• _What is expected_:
Go through the entries below and copy each line containing the word "shields".

• _Given information_:
──────────

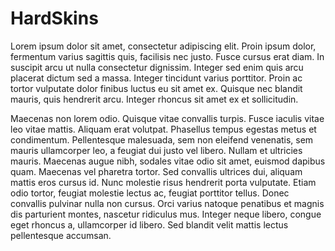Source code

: # HardSkins 
Lorem ipsum dolor sit amet, consectetur adipiscing elit. Proin ipsum dolor, fermentum varius sagittis quis, facilisis nec justo. Fusce cursus erat diam. In suscipit arcu ut nulla consectetur dignissim. Integer sed enim quis arcu placerat dictum sed a massa. Integer tincidunt varius porttitor. Proin ac tortor vulputate dolor finibus luctus eu sit amet ex. Quisque nec blandit mauris, quis hendrerit arcu. Integer rhoncus sit amet ex et sollicitudin.

Maecenas non lorem odio. Quisque vitae convallis turpis. Fusce iaculis vitae leo vitae mattis. Aliquam erat volutpat. Phasellus tempus egestas metus et condimentum. Pellentesque malesuada, sem non eleifend venenatis, sem mauris ullamcorper leo, a feugiat dui justo vel libero. Nullam et ultricies mauris. Maecenas augue nibh, sodales vitae odio sit amet, euismod dapibus quam. Maecenas vel pharetra tortor. Sed convallis ultrices dui, aliquam mattis eros cursus id. Nunc molestie risus hendrerit porta vulputate. Etiam odio tortor, feugiat molestie lectus ac, feugiat porttitor tellus. Donec convallis pulvinar nulla non cursus. Orci varius natoque penatibus et magnis dis parturient montes, nascetur ridiculus mus. Integer neque libero, congue eget rhoncus a, ullamcorper id libero. Sed blandit velit mattis lectus pellentesque accumsan.
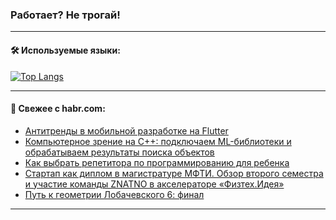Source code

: ### Работает? Не трогай!

---
<!--
#### 🛠️ Technical stack:

![Java](https://img.shields.io/badge/Java-informational?logo=Oracle&style=flat&logoColor=white&color=FF4500)
![Kotlin](https://img.shields.io/badge/Kotlin-informational?logo=Kotlin&style=flat&logoColor=white&color=774D97)
![TS](https://img.shields.io/badge/TypeScript-informational?logo=typeScript&style=flat&logoColor=black&color=017acc)
![Python](https://img.shields.io/badge/Python-informational?logo=Python&style=flat&logoColor=black&color=ffdd54) <br>
![Spring](https://img.shields.io/badge/Spring-informational?logo=Spring&style=flat&logoColor=white&color=6DB33F) 
![SpringBoot](https://img.shields.io/badge/SpringBoot-informational?logo=SpringBoot&style=flat&logoColor=white&color=6DB33F)
![Nest](https://img.shields.io/badge/NestJS-informational?logo=NestJS&style=flat&logoColor=white&color=E0234E) 
![NodeJS](https://img.shields.io/badge/NodeJS-informational?logo=node.js&style=flat&logoColor=white&color=70A760)<br>
![PostgreSQL](https://img.shields.io/badge/PostgreSQL-informational?logo=PostgreSQL&style=flat&logoColor=white&color=DAA520)
![MongoDB](https://img.shields.io/badge/MongoDB-informational?logo=MongoDB&style=flat&logoColor=white&color=870000)
![Apache](https://img.shields.io/badge/Apache-informational?logo=apache&style=flat&logoColor=white&color=f74e28)

___ 
-->

#### 🛠️ Используемые языки:

[![Top Langs](https://github-readme-stats-82jvfl3w3-advtsettinggmailcoms-projects.vercel.app/api/top-langs/?username=zloylis&langs_count=10&hide_title=true&title_color=e6edf3&size_weight=0.5&count_weight=0.5&layout=compact&hide_progress=true&hide_border=true&theme=dracula)](https://github.com/zloylis)

<!---


####  :octocat:&nbsp;&nbsp; Статистика:

![GitHub stats](https://github-readme-stats-u2qms2cxw-advtsettinggmailcoms-projects.vercel.app/api?username=zloylis&show_icons=true&hide_border=true&theme=dracula&title_color=e6edf3&include_all_commits=true&count_private=true&hide_rank=false&hide_title=true&rank_icon=github)
-->
---

#### 💬 Свежее с habr.com:

<!-- BLOG-POST-LIST:START -->
- [Антитренды в мобильной разработке на Flutter](https://habr.com/ru/companies/friflex/articles/854292/?utm_source=habrahabr&utm_medium=rss&utm_campaign=854292)
- [Компьютерное зрение на С++: подключаем ML-библиотеки и обрабатываем результаты поиска объектов](https://habr.com/ru/companies/yadro/articles/856110/?utm_source=habrahabr&utm_medium=rss&utm_campaign=856110)
- [Как выбрать репетитора по программированию для ребенка](https://habr.com/ru/companies/pixel_study/articles/856158/?utm_source=habrahabr&utm_medium=rss&utm_campaign=856158)
- [Стартап как диплом в магистратуре МФТИ. Обзор второго семестра и участие команды ZNATNO в акселераторе «Физтех.Идея»](https://habr.com/ru/articles/856124/?utm_source=habrahabr&utm_medium=rss&utm_campaign=856124)
- [Путь к геометрии Лобачевского 6: финал](https://habr.com/ru/articles/855470/?utm_source=habrahabr&utm_medium=rss&utm_campaign=855470)
<!-- BLOG-POST-LIST:END -->

---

──────────

• _Result of this task_:
![Java](https://img.shields.io/badge/Java-informational?logo=Oracle&style=flat&logoColor=white&color=FF4500)
![Kotlin](https://img.shields.io/badge/Kotlin-informational?logo=Kotlin&style=flat&logoColor=white&color=774D97)
![TS](https://img.shields.io/badge/TypeScript-informational?logo=typeScript&style=flat&logoColor=black&color=017acc)
![Python](https://img.shields.io/badge/Python-informational?logo=Python&style=flat&logoColor=black&color=ffdd54) <br>
![Spring](https://img.shields.io/badge/Spring-informational?logo=Spring&style=flat&logoColor=white&color=6DB33F) 
![SpringBoot](https://img.shields.io/badge/SpringBoot-informational?logo=SpringBoot&style=flat&logoColor=white&color=6DB33F)
![Nest](https://img.shields.io/badge/NestJS-informational?logo=NestJS&style=flat&logoColor=white&color=E0234E) 
![NodeJS](https://img.shields.io/badge/NodeJS-informational?logo=node.js&style=flat&logoColor=white&color=70A760)<br>
![PostgreSQL](https://img.shields.io/badge/PostgreSQL-informational?logo=PostgreSQL&style=flat&logoColor=white&color=DAA520)
![MongoDB](https://img.shields.io/badge/MongoDB-informational?logo=MongoDB&style=flat&logoColor=white&color=870000)
![Apache](https://img.shields.io/badge/Apache-informational?logo=apache&style=flat&logoColor=white&color=f74e28)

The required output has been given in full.